Restate each of the lines below word for word and drop every picture.
[[ Supplied records open ]]
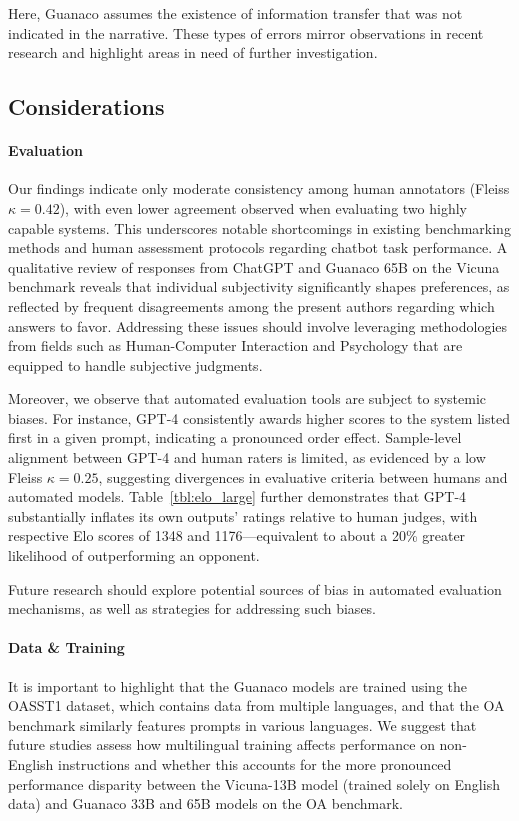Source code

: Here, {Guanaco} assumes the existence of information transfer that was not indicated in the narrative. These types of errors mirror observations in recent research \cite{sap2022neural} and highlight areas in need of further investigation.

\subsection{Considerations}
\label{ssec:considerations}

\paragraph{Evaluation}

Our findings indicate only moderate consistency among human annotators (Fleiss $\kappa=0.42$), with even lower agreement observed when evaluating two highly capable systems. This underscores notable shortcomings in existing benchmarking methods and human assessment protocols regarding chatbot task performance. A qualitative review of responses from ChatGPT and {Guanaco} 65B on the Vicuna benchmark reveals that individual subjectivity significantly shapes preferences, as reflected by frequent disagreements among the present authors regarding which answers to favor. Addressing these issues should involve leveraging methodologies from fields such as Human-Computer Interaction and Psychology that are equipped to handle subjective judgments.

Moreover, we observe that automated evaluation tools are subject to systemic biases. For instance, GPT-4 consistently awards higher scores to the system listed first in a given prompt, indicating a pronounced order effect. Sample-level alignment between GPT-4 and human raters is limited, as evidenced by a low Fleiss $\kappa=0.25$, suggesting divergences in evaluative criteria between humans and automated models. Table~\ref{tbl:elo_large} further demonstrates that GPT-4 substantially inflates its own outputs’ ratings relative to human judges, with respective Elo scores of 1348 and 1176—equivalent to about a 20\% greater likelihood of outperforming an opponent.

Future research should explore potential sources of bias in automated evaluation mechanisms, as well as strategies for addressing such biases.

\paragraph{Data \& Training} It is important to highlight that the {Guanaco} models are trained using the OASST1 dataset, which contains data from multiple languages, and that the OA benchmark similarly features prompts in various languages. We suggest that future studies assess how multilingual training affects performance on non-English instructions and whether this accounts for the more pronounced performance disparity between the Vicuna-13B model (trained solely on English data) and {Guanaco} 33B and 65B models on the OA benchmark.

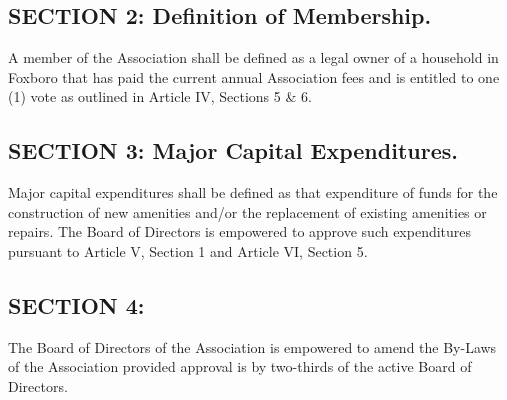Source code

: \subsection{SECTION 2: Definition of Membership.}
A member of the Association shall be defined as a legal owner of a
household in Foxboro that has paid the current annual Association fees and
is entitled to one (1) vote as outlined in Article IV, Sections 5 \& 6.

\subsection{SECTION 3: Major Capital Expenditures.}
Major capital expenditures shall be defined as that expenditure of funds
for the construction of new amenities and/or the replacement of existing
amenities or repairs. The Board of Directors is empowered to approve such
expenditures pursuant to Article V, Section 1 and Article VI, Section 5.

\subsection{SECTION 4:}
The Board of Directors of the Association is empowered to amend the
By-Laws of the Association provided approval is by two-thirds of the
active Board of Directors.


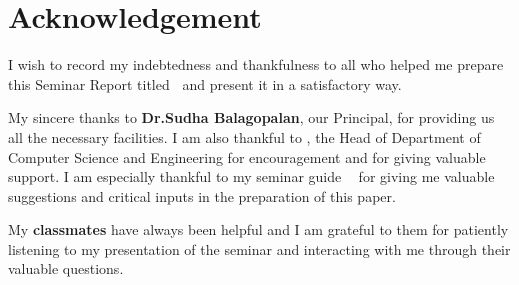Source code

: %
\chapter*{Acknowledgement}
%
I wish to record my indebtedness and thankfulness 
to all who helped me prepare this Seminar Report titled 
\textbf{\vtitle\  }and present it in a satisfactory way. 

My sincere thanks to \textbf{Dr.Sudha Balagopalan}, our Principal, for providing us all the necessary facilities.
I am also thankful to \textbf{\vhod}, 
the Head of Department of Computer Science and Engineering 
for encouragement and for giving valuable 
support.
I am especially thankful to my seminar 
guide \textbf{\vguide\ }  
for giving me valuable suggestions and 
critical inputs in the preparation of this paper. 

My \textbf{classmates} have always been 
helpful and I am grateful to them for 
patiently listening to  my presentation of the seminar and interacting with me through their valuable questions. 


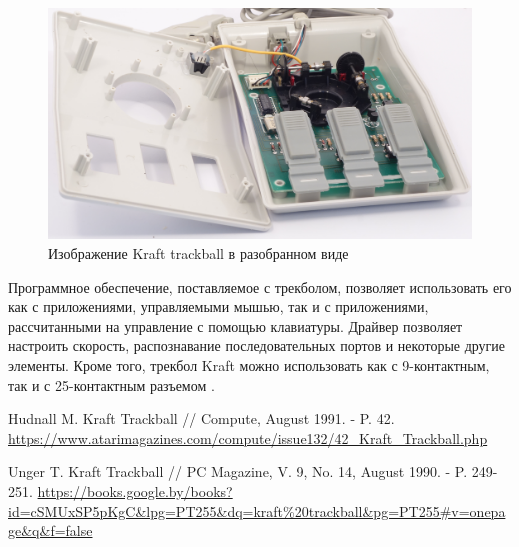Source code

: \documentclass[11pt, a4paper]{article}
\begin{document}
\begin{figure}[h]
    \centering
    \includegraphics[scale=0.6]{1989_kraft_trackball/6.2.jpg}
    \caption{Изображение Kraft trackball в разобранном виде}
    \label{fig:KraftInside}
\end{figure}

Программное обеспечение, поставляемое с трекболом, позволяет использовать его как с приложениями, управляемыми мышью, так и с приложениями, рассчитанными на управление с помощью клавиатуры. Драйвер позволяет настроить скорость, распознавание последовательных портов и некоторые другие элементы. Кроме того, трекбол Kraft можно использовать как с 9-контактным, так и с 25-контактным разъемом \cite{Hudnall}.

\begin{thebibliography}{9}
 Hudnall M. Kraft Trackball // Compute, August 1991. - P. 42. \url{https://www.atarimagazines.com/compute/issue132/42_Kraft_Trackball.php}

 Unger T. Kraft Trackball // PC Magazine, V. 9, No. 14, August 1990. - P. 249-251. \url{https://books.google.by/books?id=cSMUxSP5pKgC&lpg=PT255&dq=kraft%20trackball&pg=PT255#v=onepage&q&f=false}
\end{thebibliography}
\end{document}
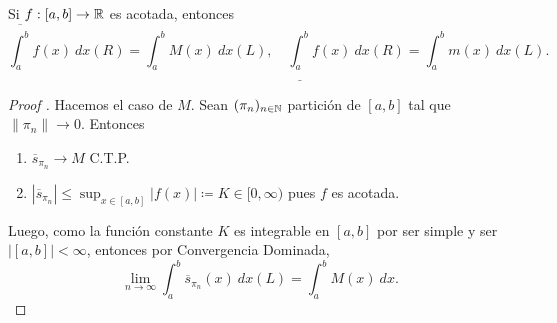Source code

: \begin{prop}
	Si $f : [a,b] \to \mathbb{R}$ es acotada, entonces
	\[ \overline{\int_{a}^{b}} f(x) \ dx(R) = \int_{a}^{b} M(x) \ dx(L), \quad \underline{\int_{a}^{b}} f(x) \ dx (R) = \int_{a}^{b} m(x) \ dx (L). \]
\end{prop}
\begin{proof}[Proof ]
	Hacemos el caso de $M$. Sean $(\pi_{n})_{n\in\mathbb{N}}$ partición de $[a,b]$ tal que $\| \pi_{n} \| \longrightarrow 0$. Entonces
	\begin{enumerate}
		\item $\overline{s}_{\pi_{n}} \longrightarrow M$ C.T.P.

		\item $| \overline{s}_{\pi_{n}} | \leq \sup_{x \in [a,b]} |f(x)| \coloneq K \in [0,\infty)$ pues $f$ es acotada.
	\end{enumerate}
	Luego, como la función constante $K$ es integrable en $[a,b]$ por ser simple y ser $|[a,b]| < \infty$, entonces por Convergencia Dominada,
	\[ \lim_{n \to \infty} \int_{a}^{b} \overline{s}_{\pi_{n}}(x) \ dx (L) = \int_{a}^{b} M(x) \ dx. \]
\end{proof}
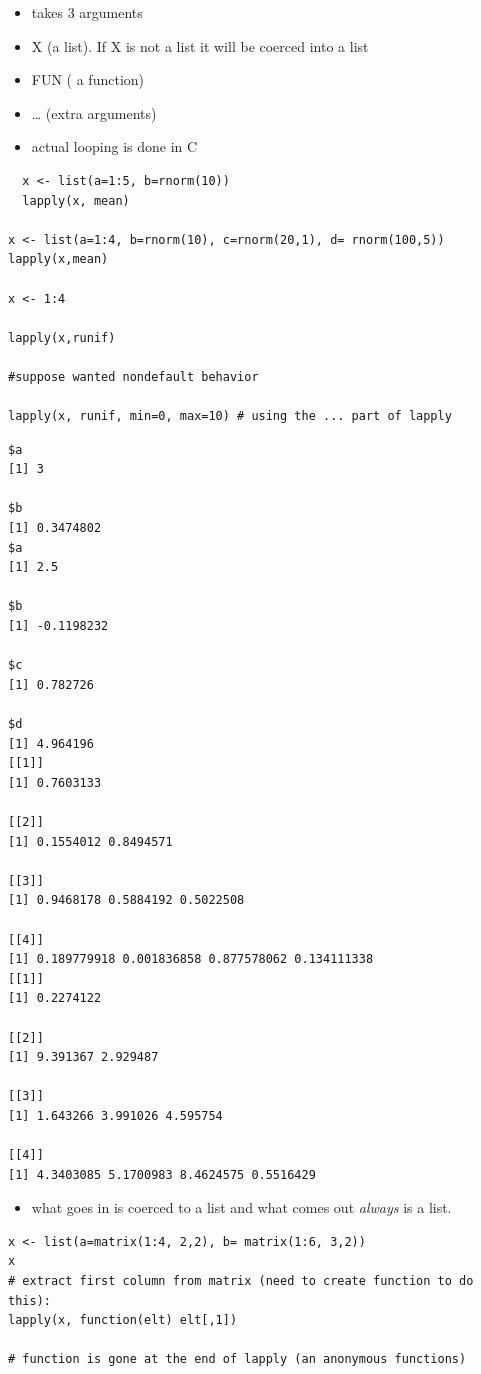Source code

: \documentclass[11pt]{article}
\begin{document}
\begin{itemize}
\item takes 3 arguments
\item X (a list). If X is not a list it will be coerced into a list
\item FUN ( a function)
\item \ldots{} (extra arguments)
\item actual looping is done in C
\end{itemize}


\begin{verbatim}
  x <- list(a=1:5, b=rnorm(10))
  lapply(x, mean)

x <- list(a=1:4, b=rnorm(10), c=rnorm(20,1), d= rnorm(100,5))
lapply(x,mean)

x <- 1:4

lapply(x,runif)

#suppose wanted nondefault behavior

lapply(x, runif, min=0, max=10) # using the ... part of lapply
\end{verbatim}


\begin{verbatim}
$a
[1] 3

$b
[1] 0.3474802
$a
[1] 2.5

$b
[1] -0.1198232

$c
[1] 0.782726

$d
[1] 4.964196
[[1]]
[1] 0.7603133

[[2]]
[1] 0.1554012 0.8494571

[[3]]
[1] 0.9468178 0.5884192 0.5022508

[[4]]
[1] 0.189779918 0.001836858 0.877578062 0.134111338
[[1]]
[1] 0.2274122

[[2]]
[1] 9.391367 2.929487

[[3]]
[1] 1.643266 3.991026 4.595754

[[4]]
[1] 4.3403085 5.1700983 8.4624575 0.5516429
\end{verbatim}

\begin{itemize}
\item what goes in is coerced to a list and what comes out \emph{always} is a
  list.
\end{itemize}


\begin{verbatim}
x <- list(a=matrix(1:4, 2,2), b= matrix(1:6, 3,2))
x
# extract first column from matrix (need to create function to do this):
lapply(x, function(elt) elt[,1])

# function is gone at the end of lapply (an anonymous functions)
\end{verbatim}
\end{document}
[[ Supplied records closed ]]
- _Final answer_:
Source code

: Here, {Guanaco} assumes the existence of information transfer that was not indicated in the narrative. These types of errors mirror observations in recent research \cite{sap2022neural} and highlight areas in need of further investigation.

\subsection{Considerations}
\label{ssec:considerations}

\paragraph{Evaluation}

Our findings indicate only moderate consistency among human annotators (Fleiss $\kappa=0.42$), with even lower agreement observed when evaluating two highly capable systems. This underscores notable shortcomings in existing benchmarking methods and human assessment protocols regarding chatbot task performance. A qualitative review of responses from ChatGPT and {Guanaco} 65B on the Vicuna benchmark reveals that individual subjectivity significantly shapes preferences, as reflected by frequent disagreements among the present authors regarding which answers to favor. Addressing these issues should involve leveraging methodologies from fields such as Human-Computer Interaction and Psychology that are equipped to handle subjective judgments.

Moreover, we observe that automated evaluation tools are subject to systemic biases. For instance, GPT-4 consistently awards higher scores to the system listed first in a given prompt, indicating a pronounced order effect. Sample-level alignment between GPT-4 and human raters is limited, as evidenced by a low Fleiss $\kappa=0.25$, suggesting divergences in evaluative criteria between humans and automated models. Table~\ref{tbl:elo_large} further demonstrates that GPT-4 substantially inflates its own outputs’ ratings relative to human judges, with respective Elo scores of 1348 and 1176—equivalent to about a 20\% greater likelihood of outperforming an opponent.

Future research should explore potential sources of bias in automated evaluation mechanisms, as well as strategies for addressing such biases.

\paragraph{Data \& Training} It is important to highlight that the {Guanaco} models are trained using the OASST1 dataset, which contains data from multiple languages, and that the OA benchmark similarly features prompts in various languages. We suggest that future studies assess how multilingual training affects performance on non-English instructions and whether this accounts for the more pronounced performance disparity between the Vicuna-13B model (trained solely on English data) and {Guanaco} 33B and 65B models on the OA benchmark.

Source code

: \subsection{SECTION 2: Definition of Membership.}
A member of the Association shall be defined as a legal owner of a
household in Foxboro that has paid the current annual Association fees and
is entitled to one (1) vote as outlined in Article IV, Sections 5 \& 6.

\subsection{SECTION 3: Major Capital Expenditures.}
Major capital expenditures shall be defined as that expenditure of funds
for the construction of new amenities and/or the replacement of existing
amenities or repairs. The Board of Directors is empowered to approve such
expenditures pursuant to Article V, Section 1 and Article VI, Section 5.

\subsection{SECTION 4:}
The Board of Directors of the Association is empowered to amend the
By-Laws of the Association provided approval is by two-thirds of the
active Board of Directors.


Source code

: %
\chapter*{Acknowledgement}
%
I wish to record my indebtedness and thankfulness 
to all who helped me prepare this Seminar Report titled 
\textbf{\vtitle\  }and present it in a satisfactory way. 

My sincere thanks to \textbf{Dr.Sudha Balagopalan}, our Principal, for providing us all the necessary facilities.
I am also thankful to \textbf{\vhod}, 
the Head of Department of Computer Science and Engineering 
for encouragement and for giving valuable 
support.
I am especially thankful to my seminar 
guide \textbf{\vguide\ }  
for giving me valuable suggestions and 
critical inputs in the preparation of this paper. 

My \textbf{classmates} have always been 
helpful and I am grateful to them for 
patiently listening to  my presentation of the seminar and interacting with me through their valuable questions. 


Source code

: \documentclass[11pt, a4paper]{article}
\begin{document}
\begin{figure}[h]
    \centering
    \includegraphics[scale=0.6]{1989_kraft_trackball/6.2.jpg}
    \caption{Изображение Kraft trackball в разобранном виде}
    \label{fig:KraftInside}
\end{figure}

Программное обеспечение, поставляемое с трекболом, позволяет использовать его как с приложениями, управляемыми мышью, так и с приложениями, рассчитанными на управление с помощью клавиатуры. Драйвер позволяет настроить скорость, распознавание последовательных портов и некоторые другие элементы. Кроме того, трекбол Kraft можно использовать как с 9-контактным, так и с 25-контактным разъемом \cite{Hudnall}.

\begin{thebibliography}{9}
 Hudnall M. Kraft Trackball // Compute, August 1991. - P. 42. \url{https://www.atarimagazines.com/compute/issue132/42_Kraft_Trackball.php}

 Unger T. Kraft Trackball // PC Magazine, V. 9, No. 14, August 1990. - P. 249-251. \url{https://books.google.by/books?id=cSMUxSP5pKgC&lpg=PT255&dq=kraft%20trackball&pg=PT255#v=onepage&q&f=false}
\end{thebibliography}
\end{document}
Source code

: \begin{prop}
	Si $f : [a,b] \to \mathbb{R}$ es acotada, entonces
	\[ \overline{\int_{a}^{b}} f(x) \ dx(R) = \int_{a}^{b} M(x) \ dx(L), \quad \underline{\int_{a}^{b}} f(x) \ dx (R) = \int_{a}^{b} m(x) \ dx (L). \]
\end{prop}
\begin{proof}[Proof ]
	Hacemos el caso de $M$. Sean $(\pi_{n})_{n\in\mathbb{N}}$ partición de $[a,b]$ tal que $\| \pi_{n} \| \longrightarrow 0$. Entonces
	\begin{enumerate}
		\item $\overline{s}_{\pi_{n}} \longrightarrow M$ C.T.P.

		\item $| \overline{s}_{\pi_{n}} | \leq \sup_{x \in [a,b]} |f(x)| \coloneq K \in [0,\infty)$ pues $f$ es acotada.
	\end{enumerate}
	Luego, como la función constante $K$ es integrable en $[a,b]$ por ser simple y ser $|[a,b]| < \infty$, entonces por Convergencia Dominada,
	\[ \lim_{n \to \infty} \int_{a}^{b} \overline{s}_{\pi_{n}}(x) \ dx (L) = \int_{a}^{b} M(x) \ dx. \]
\end{proof}
Source code

: \documentclass[11pt]{article}
\begin{document}
\begin{itemize}
\item takes 3 arguments
\item X (a list). If X is not a list it will be coerced into a list
\item FUN ( a function)
\item \ldots{} (extra arguments)
\item actual looping is done in C
\end{itemize}


\begin{verbatim}
  x <- list(a=1:5, b=rnorm(10))
  lapply(x, mean)

x <- list(a=1:4, b=rnorm(10), c=rnorm(20,1), d= rnorm(100,5))
lapply(x,mean)

x <- 1:4

lapply(x,runif)

#suppose wanted nondefault behavior

lapply(x, runif, min=0, max=10) # using the ... part of lapply
\end{verbatim}


\begin{verbatim}
$a
[1] 3

$b
[1] 0.3474802
$a
[1] 2.5

$b
[1] -0.1198232

$c
[1] 0.782726

$d
[1] 4.964196
[[1]]
[1] 0.7603133

[[2]]
[1] 0.1554012 0.8494571

[[3]]
[1] 0.9468178 0.5884192 0.5022508

[[4]]
[1] 0.189779918 0.001836858 0.877578062 0.134111338
[[1]]
[1] 0.2274122

[[2]]
[1] 9.391367 2.929487

[[3]]
[1] 1.643266 3.991026 4.595754

[[4]]
[1] 4.3403085 5.1700983 8.4624575 0.5516429
\end{verbatim}

\begin{itemize}
\item what goes in is coerced to a list and what comes out \emph{always} is a
  list.
\end{itemize}


\begin{verbatim}
x <- list(a=matrix(1:4, 2,2), b= matrix(1:6, 3,2))
x
# extract first column from matrix (need to create function to do this):
lapply(x, function(elt) elt[,1])

# function is gone at the end of lapply (an anonymous functions)
\end{verbatim}
\end{document}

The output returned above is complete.